While MRSA (methicillin-resistant Staphylococcus aureus) isn’t by any means a new concern in the health and fitness industry (it is, after all, one of the reasons behind the thriving market for products like antiseptic wipes for gym equipment), we’re just starting to investigate what it can mean for synthetic turf athletic fields.
The answer, in short, is this: not as much as you might think. And that’s really good news for all parties with the industry – including athletes, field managers and team owners.
Andrew McNitt, Ph.D., professor at Penn State University’s Department of Agronomy, has been involved in multiple research studies on the interaction between MRSA and synthetic turf. And the findings, he says, have been consistent: MRSA won’t survive, much less grow, on synthetic fields, even in big stadiums that get a lot of use.
“MRSA wants to live on people,” says McNitt. “Its ideal temperature is 98.6 degrees. It doesn’t like to live on inanimate objects.” That includes synthetic athletic fields. Also, MRSA won’t grow on natural fields, as it can’t live in soil or on natural grasses
But since synthetic fields have come under scrutiny for health-related issues, much pressure has been put on field managers in some instances to make sure appropriate precautions are taken during the playing season. In one study of the interaction between synthetic fields and MRSA, says McNitt, researchers cultured 20 fields around Pennsylvania.
“We found a little bacteria or fungus here and there,” he notes. “But we didn’t find MRSA.”
Researchers even tried to grow MRSA by adding huge concentrations of it on small areas of artificial turf. “The first time we did it, we thought we had made a mistake – there was no bacteria,” says McNitt. “We thought something had gone wrong.”
Researchers quickly realized that even without trying to disinfect the turf, MRSA was dying. Within minutes of being on the turf, it was no longer living, and within a matter of hours, there were no traces of it.
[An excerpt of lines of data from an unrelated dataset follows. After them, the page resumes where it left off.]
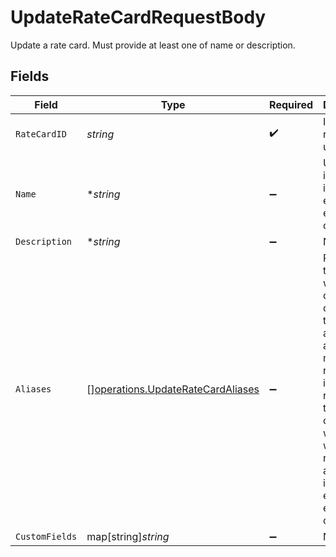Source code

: # UpdateRateCardRequestBody

Update a rate card. Must provide at least one of name or description.


## Fields

| Field                                                                                                                                                                                                            | Type                                                                                                                                                                                                             | Required                                                                                                                                                                                                         | Description                                                                                                                                                                                                      |
| ---------------------------------------------------------------------------------------------------------------------------------------------------------------------------------------------------------------- | ---------------------------------------------------------------------------------------------------------------------------------------------------------------------------------------------------------------- | ---------------------------------------------------------------------------------------------------------------------------------------------------------------------------------------------------------------- | ---------------------------------------------------------------------------------------------------------------------------------------------------------------------------------------------------------------- |
| `RateCardID`                                                                                                                                                                                                     | *string*                                                                                                                                                                                                         | :heavy_check_mark:                                                                                                                                                                                               | ID of the rate card to update                                                                                                                                                                                    |
| `Name`                                                                                                                                                                                                           | **string*                                                                                                                                                                                                        | :heavy_minus_sign:                                                                                                                                                                                               | Used only in UI/API. It is not exposed to end customers.                                                                                                                                                         |
| `Description`                                                                                                                                                                                                    | **string*                                                                                                                                                                                                        | :heavy_minus_sign:                                                                                                                                                                                               | N/A                                                                                                                                                                                                              |
| `Aliases`                                                                                                                                                                                                        | [][operations.UpdateRateCardAliases](../../models/operations/updateratecardaliases.md)                                                                                                                           | :heavy_minus_sign:                                                                                                                                                                                               | Reference this alias when creating a contract. If the same alias is assigned to multiple rate cards, it will reference the rate card to which it was most recently assigned. It is not exposed to end customers. |
| `CustomFields`                                                                                                                                                                                                   | map[string]*string*                                                                                                                                                                                              | :heavy_minus_sign:                                                                                                                                                                                               | N/A                                                                                                                                                                                                              |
The best disinfectant of all, says McNitt, was coming from above – and it was free. “Sunlight is a fantastic disinfectant for bacteria,” he explains. “Even visible blue light kills bacteria. We’ve seen that some professional and college teams will have a hand-held blue light and when an athlete comes off the field with abrasions from the turf, they’ll wave the blue light over it to kill off the bacteria.”
That means, McNitt adds, that although there are sprays, foggers and more, it actually behooves a field manager not to invest in them. And in fact, the NFL agrees.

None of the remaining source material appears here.